Perché è così moderno lo spirito del re di Itaca
Una lezione antica: senza il rischio non c’è vita
Partenza, andata e ritorno. Non è questo l’archetipo di ogni mito? Vi è un’origine, un viaggio ricco di esperienze, il ritorno a casa. Lo possiamo dire con parole insieme più povere e più vere: nascita, vita e morte. Per diventare qualcuno o qualcosa o, più modestamente, per essere anche solo noi stessi, non possiamo fare altro che metterci in cammino: «navigare». Come recitano i versi della lirica Itaca, scritta nel 1911, di Kostantinos Kavafis: «Quando ti metterai in viaggio per Itaca/ devi augurarti che la strada sia lunga/ fertile in avventure e in esperienze».
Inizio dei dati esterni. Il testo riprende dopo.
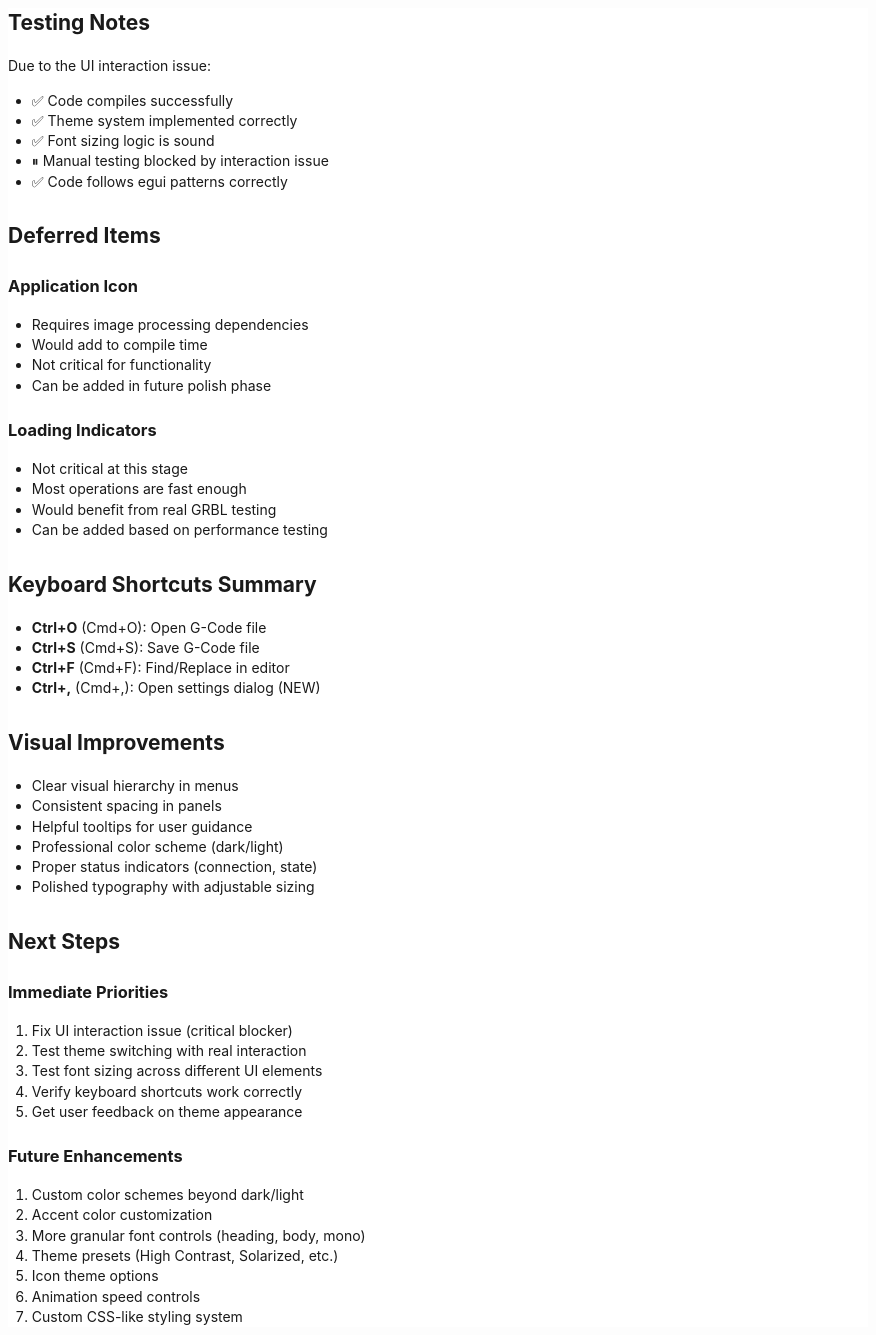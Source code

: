 ## Testing Notes
Due to the UI interaction issue:
- ✅ Code compiles successfully
- ✅ Theme system implemented correctly
- ✅ Font sizing logic is sound
- ⏸ Manual testing blocked by interaction issue
- ✅ Code follows egui patterns correctly

## Deferred Items

### Application Icon
- Requires image processing dependencies
- Would add to compile time
- Not critical for functionality
- Can be added in future polish phase

### Loading Indicators
- Not critical at this stage
- Most operations are fast enough
- Would benefit from real GRBL testing
- Can be added based on performance testing

## Keyboard Shortcuts Summary
- **Ctrl+O** (Cmd+O): Open G-Code file
- **Ctrl+S** (Cmd+S): Save G-Code file
- **Ctrl+F** (Cmd+F): Find/Replace in editor
- **Ctrl+,** (Cmd+,): Open settings dialog (NEW)

## Visual Improvements
- Clear visual hierarchy in menus
- Consistent spacing in panels
- Helpful tooltips for user guidance
- Professional color scheme (dark/light)
- Proper status indicators (connection, state)
- Polished typography with adjustable sizing

## Next Steps

### Immediate Priorities
1. Fix UI interaction issue (critical blocker)
2. Test theme switching with real interaction
3. Test font sizing across different UI elements
4. Verify keyboard shortcuts work correctly
5. Get user feedback on theme appearance

### Future Enhancements
1. Custom color schemes beyond dark/light
2. Accent color customization
3. More granular font controls (heading, body, mono)
4. Theme presets (High Contrast, Solarized, etc.)
5. Icon theme options
6. Animation speed controls
7. Custom CSS-like styling system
La strada per Itaca non è ancora lunga? È come se fossimo sempre in viaggio verso la patria — «petrosa» o meno che sia, per dirlo con l’aggettivo di Foscolo — che sappiamo esserci, che sappiamo attenderci, verso la quale andiamo e tendiamo ma, sì, certo, con calma, perché «il paradiso può attendere». Proprio come avviene con Odisseo, Ulisse per i Latini, che prima di rimettere piede nella sua casa dovrà passare attraverso mille e un’avventura e dar prova della sua proverbiale astuzia. Ecco perché Ulisse è il primo personaggio della letteratura occidentale e il primo uomo moderno: lo sentiamo vicino alla nostra esperienza del mondo e alla condizione umana.
I miti greci son fatti così: ci parlano di noi com’eravamo ieri, come siamo oggi, come saremo domani. Semplicemente perché dentro ogni mito c’è uno spicchio della nostra anima: la gelosia di Medea,
l’odio di Clitemnestra, la passione distruttiva di Fedra, i rimorsi di Oreste. «Non esiste emozione umana — dice Giulio Guidorizzi introducendo la collana «Grandi Miti Greci» con il primo volume Ulisse, a cura di Simone Beta, in edicola domani — di cui il mito greco non parli attraverso i suoi personaggi».
È come se quelle passioni si fossero riversate e rivelate nei miti e ora i miti le rievocassero nella vita del nostro animo, come se facessero vibrare le corde della lira. Se hanno attraversato tutto il mondo occidentale, in lungo e in largo, nella geografia e nella storia, per giungere fino a noi attraverso Roma, Gerusalemme e il Rinascimento, allora i miti sono davvero una sorta di stanza in cui si custodisce il tesoro dell’umanità. Con una particolarità di non poco conto: il tesoro è inesauribile perché ogni epoca, ogni autore, ogni lettore, ogni sofferenza vi può vedere qualcosa che è sfuggito a tutti gli altri. E così continuare ad arricchire il tesoro «mitico».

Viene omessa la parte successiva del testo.